- Status: Vassal state of Aq Qoyunlu; Vassal state of the Ottoman Empire; (1514-1830);
- Capital: Mardin (1335–1414) Gürdükan (1414–1709) Ataq (1709–1835)
- Common languages: Kurdish
- Ethnic groups: Kurds
- Religion: Islam
- Government: Principality
- • Established: 1335
- • Annexation by the Ottoman Empire: 1835
| Preceded by | Succeeded by |
| / Ilkhanate | Ottoman Empire / |
- Today part of: Southeastern Anatolia Region; Eastern Anatolia Region;

= Principality of Zirqan =

Kurdish principality (1335–1835)

The Principality of Zirqan (1335-1835) was a Kurdish principality founded in the north of Mardin in 1335. During the Aq Qoyunlu period, they controlled the Bitlis, Diyarbakır and Mardin regions. Zirqan principality consisted of Ataq, Tercil, Gürdükan and Mihrani regions.

==History==
Zirqan Principality was founded in Mardin at the beginning of the 13th century. The founders of this principality claimed Sheikh Hassan Zerraki as their ancestor. It is estimated that Mardin Artuqids lived in the period of Salih Şems al-Din, who ruled between 1312-1364. In 1335, the Zirqan Principality was established after the conquest of Boğat Castle in Silvan by Zeydo, a descendant of Sheikh Hassan Zerraki.

===Aq Qoyunlu period===
Zirqan Principality experienced its strongest period during the Aq Qoyunlu period. The Beylik region includes Mardin, Diyarbakir and Bitlis regions. Aq Qoyunlu ruler Uzun Hasan married the daughter of Omer, one of the emirs of Zirqan, in 1483 and the
Principality of Bitlis was given to the Principality of Zirqan by Aq Qoyunlu. Zirqan, which was attacked by the Safavids like other Kurdish principalities in 1507, was occupied by the Safavids, except for the Ataq region.

===Ottoman period===
The Zirki principalities of Ottoman Kurdistan were dynastic estates governed by Kurdish emirs of the Zirki tribe and granted special autonomy by the Ottoman sultanate from 1514-1835. Selim I made a pact with Kurdish tribal leaders, allowing them to continue to rule over their homelands in exchange for their support in defending the Ottoman borders from the Safavid Empire. After the Battle of Caldiran in 1514, the Zirqan Beylik began to rule the region with other Kurdish principalities within the Ottoman Empire.
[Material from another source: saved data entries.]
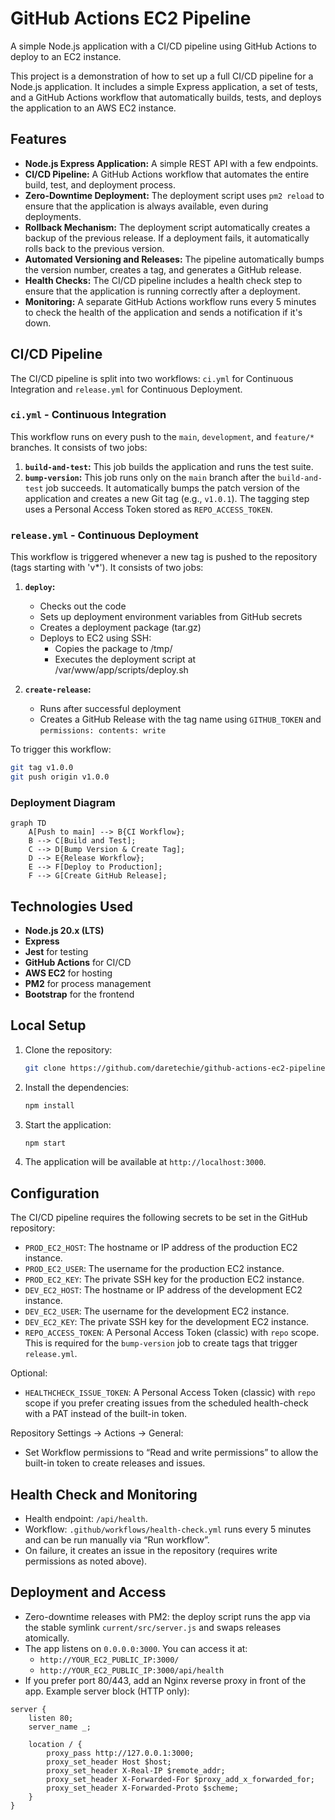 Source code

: # GitHub Actions EC2 Pipeline

A simple Node.js application with a CI/CD pipeline using GitHub Actions to deploy to an EC2 instance.

This project is a demonstration of how to set up a full CI/CD pipeline for a Node.js application. It includes a simple Express application, a set of tests, and a GitHub Actions workflow that automatically builds, tests, and deploys the application to an AWS EC2 instance.

## Features

- **Node.js Express Application:** A simple REST API with a few endpoints.
- **CI/CD Pipeline:** A GitHub Actions workflow that automates the entire build, test, and deployment process.
- **Zero-Downtime Deployment:** The deployment script uses `pm2 reload` to ensure that the application is always available, even during deployments.
- **Rollback Mechanism:** The deployment script automatically creates a backup of the previous release. If a deployment fails, it automatically rolls back to the previous version.
- **Automated Versioning and Releases:** The pipeline automatically bumps the version number, creates a tag, and generates a GitHub release.
- **Health Checks:** The CI/CD pipeline includes a health check step to ensure that the application is running correctly after a deployment.
- **Monitoring:** A separate GitHub Actions workflow runs every 5 minutes to check the health of the application and sends a notification if it's down.

## CI/CD Pipeline

The CI/CD pipeline is split into two workflows: `ci.yml` for Continuous Integration and `release.yml` for Continuous Deployment.

### `ci.yml` - Continuous Integration

This workflow runs on every push to the `main`, `development`, and `feature/*` branches. It consists of two jobs:

1.  **`build-and-test`:** This job builds the application and runs the test suite.
2.  **`bump-version`:** This job runs only on the `main` branch after the `build-and-test` job succeeds. It automatically bumps the patch version of the application and creates a new Git tag (e.g., `v1.0.1`). The tagging step uses a Personal Access Token stored as `REPO_ACCESS_TOKEN`.

### `release.yml` - Continuous Deployment

This workflow is triggered whenever a new tag is pushed to the repository (tags starting with 'v\*'). It consists of two jobs:

1. **`deploy`:**

   - Checks out the code
   - Sets up deployment environment variables from GitHub secrets
   - Creates a deployment package (tar.gz)
   - Deploys to EC2 using SSH:
     - Copies the package to /tmp/
     - Executes the deployment script at /var/www/app/scripts/deploy.sh

2. **`create-release`:**
   - Runs after successful deployment
   - Creates a GitHub Release with the tag name using `GITHUB_TOKEN` and `permissions: contents: write`

To trigger this workflow:

```bash
git tag v1.0.0
git push origin v1.0.0
```

### Deployment Diagram

```mermaid
graph TD
    A[Push to main] --> B{CI Workflow};
    B --> C[Build and Test];
    C --> D[Bump Version & Create Tag];
    D --> E{Release Workflow};
    E --> F[Deploy to Production];
    F --> G[Create GitHub Release];
```

## Technologies Used

- **Node.js 20.x (LTS)**
- **Express**
- **Jest** for testing
- **GitHub Actions** for CI/CD
- **AWS EC2** for hosting
- **PM2** for process management
- **Bootstrap** for the frontend

## Local Setup

1.  Clone the repository:

    ```bash
    git clone https://github.com/daretechie/github-actions-ec2-pipeline.git
    ```

2.  Install the dependencies:

    ```bash
    npm install
    ```

3.  Start the application:

    ```bash
    npm start
    ```

4.  The application will be available at `http://localhost:3000`.

## Configuration

The CI/CD pipeline requires the following secrets to be set in the GitHub repository:

- `PROD_EC2_HOST`: The hostname or IP address of the production EC2 instance.
- `PROD_EC2_USER`: The username for the production EC2 instance.
- `PROD_EC2_KEY`: The private SSH key for the production EC2 instance.
- `DEV_EC2_HOST`: The hostname or IP address of the development EC2 instance.
- `DEV_EC2_USER`: The username for the development EC2 instance.
- `DEV_EC2_KEY`: The private SSH key for the development EC2 instance.
- `REPO_ACCESS_TOKEN`: A Personal Access Token (classic) with `repo` scope. This is required for the `bump-version` job to create tags that trigger `release.yml`.

Optional:
- `HEALTHCHECK_ISSUE_TOKEN`: A Personal Access Token (classic) with `repo` scope if you prefer creating issues from the scheduled health-check with a PAT instead of the built-in token.

Repository Settings → Actions → General:
- Set Workflow permissions to “Read and write permissions” to allow the built-in token to create releases and issues.

## Health Check and Monitoring

- Health endpoint: `/api/health`.
- Workflow: `.github/workflows/health-check.yml` runs every 5 minutes and can be run manually via “Run workflow”.
- On failure, it creates an issue in the repository (requires write permissions as noted above).

## Deployment and Access

- Zero-downtime releases with PM2: the deploy script runs the app via the stable symlink `current/src/server.js` and swaps releases atomically.
- The app listens on `0.0.0.0:3000`. You can access it at:
  - `http://YOUR_EC2_PUBLIC_IP:3000/`
  - `http://YOUR_EC2_PUBLIC_IP:3000/api/health`
- If you prefer port 80/443, add an Nginx reverse proxy in front of the app. Example server block (HTTP only):

```nginx
server {
    listen 80;
    server_name _;

    location / {
        proxy_pass http://127.0.0.1:3000;
        proxy_set_header Host $host;
        proxy_set_header X-Real-IP $remote_addr;
        proxy_set_header X-Forwarded-For $proxy_add_x_forwarded_for;
        proxy_set_header X-Forwarded-Proto $scheme;
    }
}
```
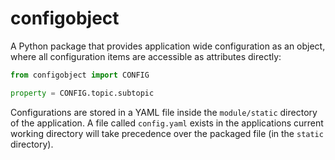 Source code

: configobject
============

A Python package that provides application wide configuration as an object,
where all configuration items are accessible as attributes directly:

```python
from configobject import CONFIG

property = CONFIG.topic.subtopic
```

Configurations are stored in a YAML file inside the `module/static` directory
of the application. A file called `config.yaml` exists in the applications
current working directory will take precedence over the packaged file (in the
`static` directory).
Zirkan Principality left many architectural works in the 15th century. The most important of these is the Ahmet Bey Mosque. in 1709
The Gürdikan region of the Zirkan Principality passed into the hands of the Bitlis Principality. The rulers of the principality declared their independence in 1830, but after they were defeated by the Ottomans in 1835, their family members were exiled to the city of Edirne, thus ending the Zirkan Principality.